Participants work in teams to aggregate ubiquitous, recyclable material based on algorithms they develop themselves. The focus is on connections and rules of growth at the single-unit level and the greater system or aggregation is resultant of applying these rules. The result is a variety of prototypical iterations from one single unit. Participants understand the concept of evolution in that one small change or rule at the basic unitary level impacts the resultant system on a global level. The rules become a manual to be followed to create larger aggregations, and can be used to replicate the system again. The method is inspired from the organic growth of natural systems, parametric architecture, structural systems, mathematics and geometry, and algorithms. The workshop encourages teamwork, design thinking, 3D thinking and logic.
Wearables Furniture & Lighting
“When we work on any kind of accessory, wearables, lighting or even furniture, we design it as a series. Each piece of our wearables has an inspiration and a detailed case study behind the scenes. According to me, the design process and material plays a major role in making our wearables so different from ongoing trends. One of the series of our wearables is made in fiberglass. Fiberglass is a material we love to use when we design accessories, because of its extraordinary light-transfer quality. We inlay our designs with LED lights and the edges or any engravings of the product light up: it’s breathtaking!” Says Abeer Fatima
A startup incubator at the Indian Institute of Information Technology, Hyderabad, was changing its model from an open-plan workspace to a space with cubicles, as the participating startups graduated from solopreneurs and initial-stage startups to small and medium businesses.

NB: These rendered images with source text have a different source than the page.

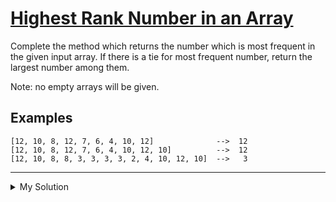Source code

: # [Highest Rank Number in an Array](https://www.codewars.com/kata/5420fc9bb5b2c7fd57000004)

Complete the method which returns the number which is most frequent in the given input array. If there is a tie for most frequent number, return the largest number among them.

Note: no empty arrays will be given.

## Examples

    [12, 10, 8, 12, 7, 6, 4, 10, 12]              -->  12
    [12, 10, 8, 12, 7, 6, 4, 10, 12, 10]          -->  12
    [12, 10, 8, 8, 3, 3, 3, 3, 2, 4, 10, 12, 10]  -->   3

---

<details><summary>My Solution</summary>

```js
function highestRank(arr) {
  const dict = {}
  let highestCount = 0
  let highestNumb = arr[0]

  arr.forEach(v => {
    if (dict[v]) {
      dict[v]++
    } else {
      dict[v] = 1
    }

    if (dict[v] > highestCount || (dict[v] === highestCount && v > highestNumb)) {
      highestCount = dict[v]
      highestNumb = v
    }
  })

  return highestNumb
}
```

</details>
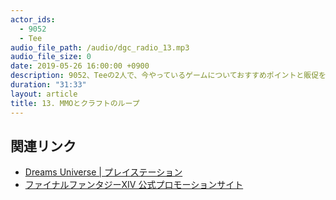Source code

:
 ```yaml
---
actor_ids:
  - 9052
  - Tee
audio_file_path: /audio/dgc_radio_13.mp3
audio_file_size: 0
date: 2019-05-26 16:00:00 +0900
description: 9052、Teeの2人で、今やっているゲームについておすすめポイントと販促をしました。
duration: "31:33"
layout: article
title: 13. MMOとクラフトのループ
---
```


## 関連リンク

- [Dreams Universe | プレイステーション](https://www.jp.playstation.com/games/dreams-universe/)
- [ファイナルファンタジーXIV 公式プロモーションサイト](https://jp.finalfantasyxiv.com/)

The existing floor plate had to be divided into offices without creating a repetitive cookie-cutter cubicle farm. The space was sectioned using color and height. The common spaces were kept neutral and the offices were color-coded. Color is used sparingly, and limited to signage and on horizontal surfaces like the floors and worktops. The existing false ceiling was stripped away to reveal a network of air ducts. The central air duct remains white, with colored ducts branching out from it, much like white light splitting into a spectrum of colors. Each band of color is assigned to one office space.
The ample clear height allowed some offices to be lifted, creating more room for storage, privacy between adjacent offices, as well as visual variation from the common corridor. The offices alternate between higher and lower levels.
As the companies grow, some offices may be merged in the future, with level variation to demarcate different functions and activities within the office. Break-out zones, amenities, conference rooms and server rooms are shared among all the startups in the incubator.